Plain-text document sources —
☆ ☆ ☆ ☆
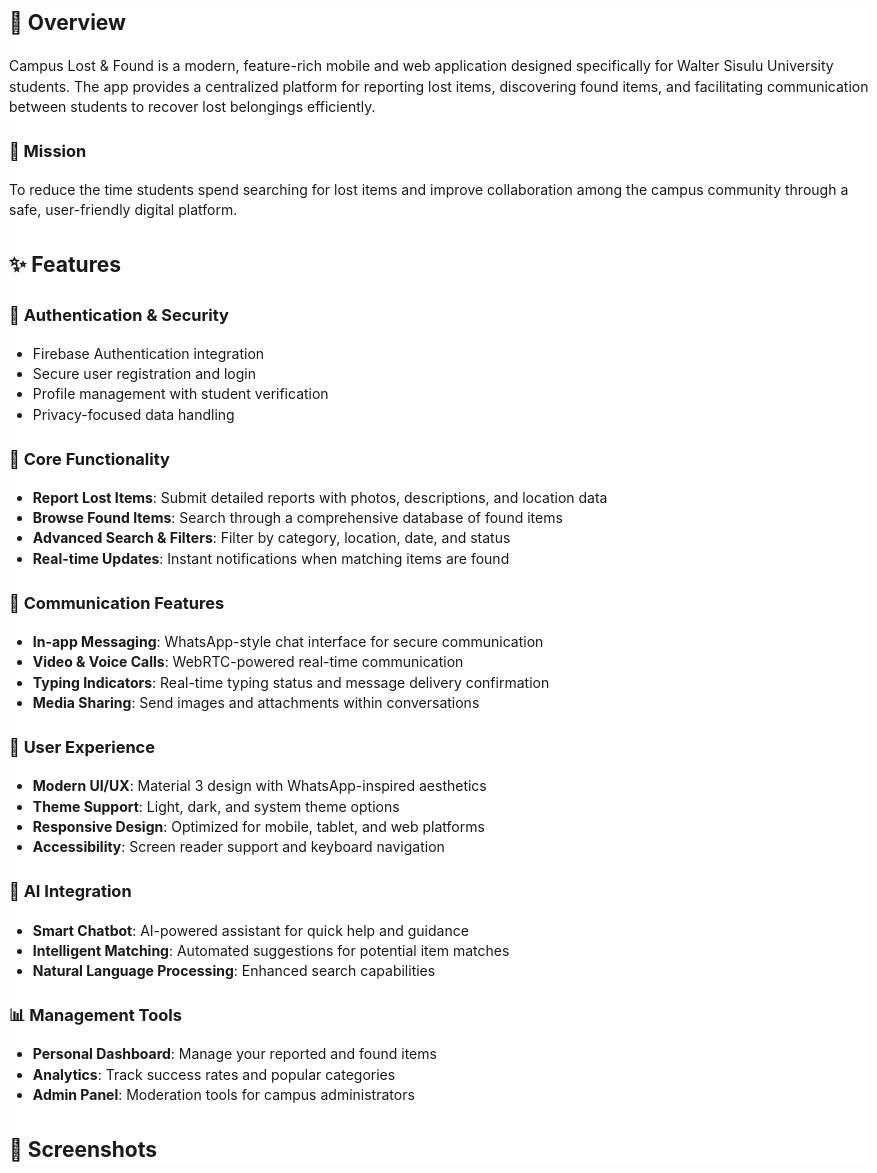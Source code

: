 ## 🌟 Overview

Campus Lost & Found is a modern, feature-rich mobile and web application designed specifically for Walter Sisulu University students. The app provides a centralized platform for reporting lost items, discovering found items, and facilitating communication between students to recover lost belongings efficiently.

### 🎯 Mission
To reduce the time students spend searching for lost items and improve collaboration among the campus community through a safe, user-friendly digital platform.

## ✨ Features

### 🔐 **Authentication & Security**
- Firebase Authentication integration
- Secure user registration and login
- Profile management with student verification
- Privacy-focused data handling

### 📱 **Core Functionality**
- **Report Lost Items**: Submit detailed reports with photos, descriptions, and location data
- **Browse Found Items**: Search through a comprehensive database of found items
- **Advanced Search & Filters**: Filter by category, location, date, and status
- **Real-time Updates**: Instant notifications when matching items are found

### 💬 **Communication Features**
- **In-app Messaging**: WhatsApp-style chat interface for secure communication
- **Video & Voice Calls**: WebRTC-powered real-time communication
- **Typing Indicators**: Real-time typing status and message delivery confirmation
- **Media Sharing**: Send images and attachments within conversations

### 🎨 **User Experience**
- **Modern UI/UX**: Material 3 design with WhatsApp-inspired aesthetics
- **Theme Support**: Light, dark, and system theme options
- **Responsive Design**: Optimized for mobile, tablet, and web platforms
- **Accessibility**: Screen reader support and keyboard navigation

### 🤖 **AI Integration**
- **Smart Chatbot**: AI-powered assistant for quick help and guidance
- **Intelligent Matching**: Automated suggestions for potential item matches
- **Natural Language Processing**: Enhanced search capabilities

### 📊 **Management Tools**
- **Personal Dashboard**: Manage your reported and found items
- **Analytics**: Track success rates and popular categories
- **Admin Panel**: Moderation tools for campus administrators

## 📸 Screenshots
☆ ☆ ☆ ☆
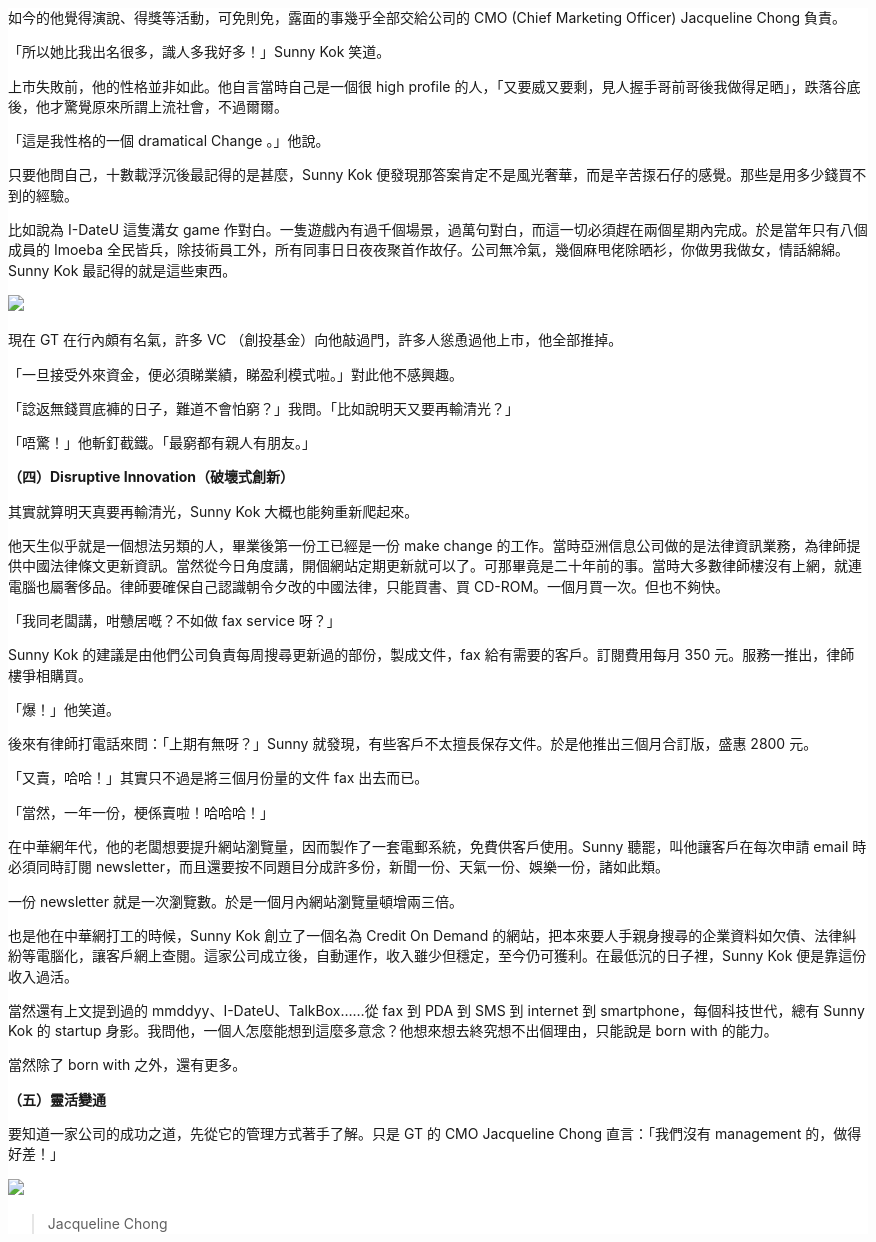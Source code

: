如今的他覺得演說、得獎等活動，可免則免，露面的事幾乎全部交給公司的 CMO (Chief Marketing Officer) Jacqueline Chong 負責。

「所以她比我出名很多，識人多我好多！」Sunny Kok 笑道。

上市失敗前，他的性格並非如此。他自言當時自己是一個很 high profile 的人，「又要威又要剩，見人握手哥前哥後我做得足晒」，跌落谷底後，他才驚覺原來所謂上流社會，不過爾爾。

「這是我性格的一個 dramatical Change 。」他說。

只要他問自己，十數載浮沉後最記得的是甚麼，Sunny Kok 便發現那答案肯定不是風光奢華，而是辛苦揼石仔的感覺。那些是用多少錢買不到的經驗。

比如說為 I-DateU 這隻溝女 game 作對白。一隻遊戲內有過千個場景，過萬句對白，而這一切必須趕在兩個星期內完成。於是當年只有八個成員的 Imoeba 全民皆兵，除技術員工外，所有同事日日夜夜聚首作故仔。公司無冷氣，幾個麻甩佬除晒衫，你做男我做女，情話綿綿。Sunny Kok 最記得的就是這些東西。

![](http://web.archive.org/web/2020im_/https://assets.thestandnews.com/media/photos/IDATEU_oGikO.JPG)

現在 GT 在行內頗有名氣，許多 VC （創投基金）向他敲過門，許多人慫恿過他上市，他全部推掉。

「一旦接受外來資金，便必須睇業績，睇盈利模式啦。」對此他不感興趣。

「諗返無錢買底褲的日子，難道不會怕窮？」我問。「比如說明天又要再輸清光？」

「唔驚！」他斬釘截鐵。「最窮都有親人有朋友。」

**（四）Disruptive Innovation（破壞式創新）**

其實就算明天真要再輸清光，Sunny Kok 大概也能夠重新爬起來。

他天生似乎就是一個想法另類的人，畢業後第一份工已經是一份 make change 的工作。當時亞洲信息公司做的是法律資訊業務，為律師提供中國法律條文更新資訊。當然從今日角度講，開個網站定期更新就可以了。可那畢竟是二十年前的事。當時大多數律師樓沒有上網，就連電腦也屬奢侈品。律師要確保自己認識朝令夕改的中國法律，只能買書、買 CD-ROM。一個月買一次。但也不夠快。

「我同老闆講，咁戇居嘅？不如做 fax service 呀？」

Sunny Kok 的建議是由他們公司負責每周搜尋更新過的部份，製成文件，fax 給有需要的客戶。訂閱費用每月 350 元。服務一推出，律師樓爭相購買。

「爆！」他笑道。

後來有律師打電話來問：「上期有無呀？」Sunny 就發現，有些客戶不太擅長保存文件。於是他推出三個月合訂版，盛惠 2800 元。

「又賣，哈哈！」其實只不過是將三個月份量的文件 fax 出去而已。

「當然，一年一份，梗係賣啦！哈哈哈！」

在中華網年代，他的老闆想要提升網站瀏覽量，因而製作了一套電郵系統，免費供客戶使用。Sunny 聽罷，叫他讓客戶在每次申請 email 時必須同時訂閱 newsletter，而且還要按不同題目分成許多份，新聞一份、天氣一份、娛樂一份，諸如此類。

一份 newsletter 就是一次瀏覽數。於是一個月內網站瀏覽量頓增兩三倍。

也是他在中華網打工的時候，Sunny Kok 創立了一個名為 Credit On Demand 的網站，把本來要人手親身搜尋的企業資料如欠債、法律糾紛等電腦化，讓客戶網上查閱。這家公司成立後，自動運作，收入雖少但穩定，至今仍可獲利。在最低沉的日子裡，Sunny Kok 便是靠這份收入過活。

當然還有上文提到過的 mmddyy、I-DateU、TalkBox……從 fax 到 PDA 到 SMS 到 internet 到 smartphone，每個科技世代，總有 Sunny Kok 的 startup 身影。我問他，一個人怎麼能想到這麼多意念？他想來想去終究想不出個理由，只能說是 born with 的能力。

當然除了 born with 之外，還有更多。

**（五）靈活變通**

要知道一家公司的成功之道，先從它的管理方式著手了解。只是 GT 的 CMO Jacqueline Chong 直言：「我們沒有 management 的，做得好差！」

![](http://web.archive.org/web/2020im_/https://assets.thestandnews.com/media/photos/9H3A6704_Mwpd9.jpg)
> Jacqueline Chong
☆ ☆ ☆ ☆
Task —
Output the lines of the records above exactly as they appear, from the line containing "- **Media Sharing**: Send" through the line containing "## 📸 Screenshots".

Expected output —
- **Media Sharing**: Send images and attachments within conversations

### 🎨 **User Experience**
- **Modern UI/UX**: Material 3 design with WhatsApp-inspired aesthetics
- **Theme Support**: Light, dark, and system theme options
- **Responsive Design**: Optimized for mobile, tablet, and web platforms
- **Accessibility**: Screen reader support and keyboard navigation

### 🤖 **AI Integration**
- **Smart Chatbot**: AI-powered assistant for quick help and guidance
- **Intelligent Matching**: Automated suggestions for potential item matches
- **Natural Language Processing**: Enhanced search capabilities

### 📊 **Management Tools**
- **Personal Dashboard**: Manage your reported and found items
- **Analytics**: Track success rates and popular categories
- **Admin Panel**: Moderation tools for campus administrators

## 📸 Screenshots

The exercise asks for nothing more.